REQUIRED WORK:
Read the records and gather each line that includes "match".

RECORDS TO PROCESS Start Marker

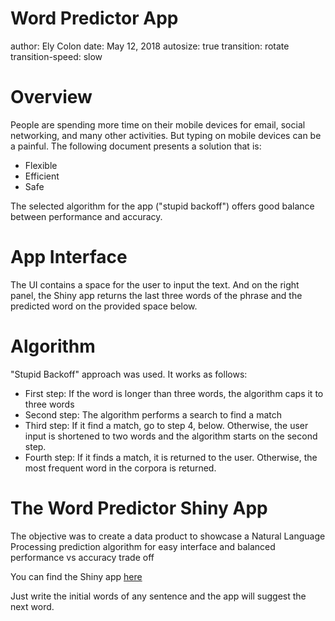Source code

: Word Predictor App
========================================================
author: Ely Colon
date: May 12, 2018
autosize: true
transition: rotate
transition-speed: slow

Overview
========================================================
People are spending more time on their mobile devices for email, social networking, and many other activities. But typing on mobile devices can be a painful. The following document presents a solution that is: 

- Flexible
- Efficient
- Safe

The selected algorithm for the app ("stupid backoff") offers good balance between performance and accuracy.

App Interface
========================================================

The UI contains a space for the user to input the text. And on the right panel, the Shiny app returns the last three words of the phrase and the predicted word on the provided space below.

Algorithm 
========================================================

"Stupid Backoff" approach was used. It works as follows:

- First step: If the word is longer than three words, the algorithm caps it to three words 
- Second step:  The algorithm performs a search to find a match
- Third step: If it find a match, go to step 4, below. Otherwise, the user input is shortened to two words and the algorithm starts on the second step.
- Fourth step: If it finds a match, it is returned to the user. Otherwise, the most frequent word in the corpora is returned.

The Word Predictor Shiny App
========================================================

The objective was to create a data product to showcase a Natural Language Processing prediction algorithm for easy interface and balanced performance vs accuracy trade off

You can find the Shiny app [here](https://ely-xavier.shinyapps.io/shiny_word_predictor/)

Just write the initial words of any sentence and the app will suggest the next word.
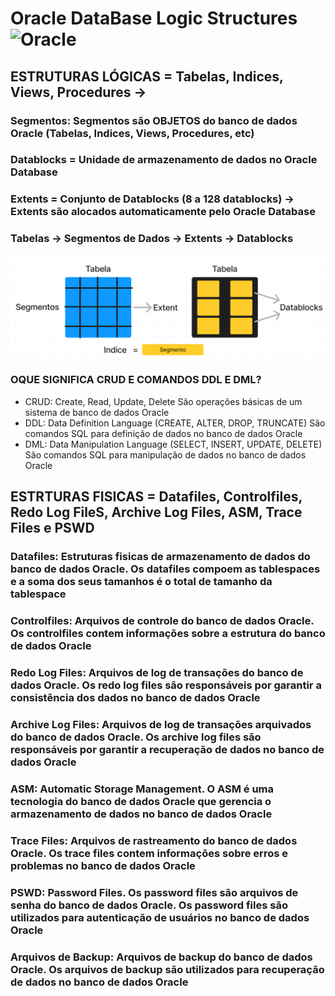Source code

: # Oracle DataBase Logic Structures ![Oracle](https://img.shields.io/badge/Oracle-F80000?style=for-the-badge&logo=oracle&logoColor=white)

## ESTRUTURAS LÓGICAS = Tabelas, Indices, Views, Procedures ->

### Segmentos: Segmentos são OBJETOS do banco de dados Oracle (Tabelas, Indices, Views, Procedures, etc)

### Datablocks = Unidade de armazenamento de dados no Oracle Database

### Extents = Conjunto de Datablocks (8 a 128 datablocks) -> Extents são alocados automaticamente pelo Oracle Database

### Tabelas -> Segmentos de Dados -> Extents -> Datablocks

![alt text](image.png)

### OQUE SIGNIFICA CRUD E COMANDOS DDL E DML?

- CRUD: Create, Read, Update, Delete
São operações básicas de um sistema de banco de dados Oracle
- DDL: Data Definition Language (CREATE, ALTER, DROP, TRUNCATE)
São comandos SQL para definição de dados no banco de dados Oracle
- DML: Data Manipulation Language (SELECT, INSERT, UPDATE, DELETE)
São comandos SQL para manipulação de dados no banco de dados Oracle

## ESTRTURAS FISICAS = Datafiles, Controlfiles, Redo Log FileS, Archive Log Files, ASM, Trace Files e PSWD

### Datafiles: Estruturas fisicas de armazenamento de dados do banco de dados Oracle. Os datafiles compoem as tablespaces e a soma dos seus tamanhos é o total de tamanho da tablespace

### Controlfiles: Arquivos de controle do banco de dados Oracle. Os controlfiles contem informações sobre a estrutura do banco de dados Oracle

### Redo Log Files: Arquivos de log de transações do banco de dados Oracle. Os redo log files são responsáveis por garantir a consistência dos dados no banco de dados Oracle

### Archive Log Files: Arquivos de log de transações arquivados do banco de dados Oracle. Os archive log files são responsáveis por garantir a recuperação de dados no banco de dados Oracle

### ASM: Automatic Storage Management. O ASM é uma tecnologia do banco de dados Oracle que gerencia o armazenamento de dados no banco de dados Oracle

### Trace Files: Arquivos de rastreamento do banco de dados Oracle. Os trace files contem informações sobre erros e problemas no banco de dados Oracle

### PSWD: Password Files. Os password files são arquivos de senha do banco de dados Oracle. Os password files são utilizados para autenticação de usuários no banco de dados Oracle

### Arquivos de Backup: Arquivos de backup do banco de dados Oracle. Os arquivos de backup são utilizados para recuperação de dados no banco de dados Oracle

RECORDS TO PROCESS End Marker

EXERCISE SOLUTION:
- Second step:  The algorithm performs a search to find a match
- Third step: If it find a match, go to step 4, below. Otherwise, the user input is shortened to two words and the algorithm starts on the second step.
- Fourth step: If it finds a match, it is returned to the user. Otherwise, the most frequent word in the corpora is returned.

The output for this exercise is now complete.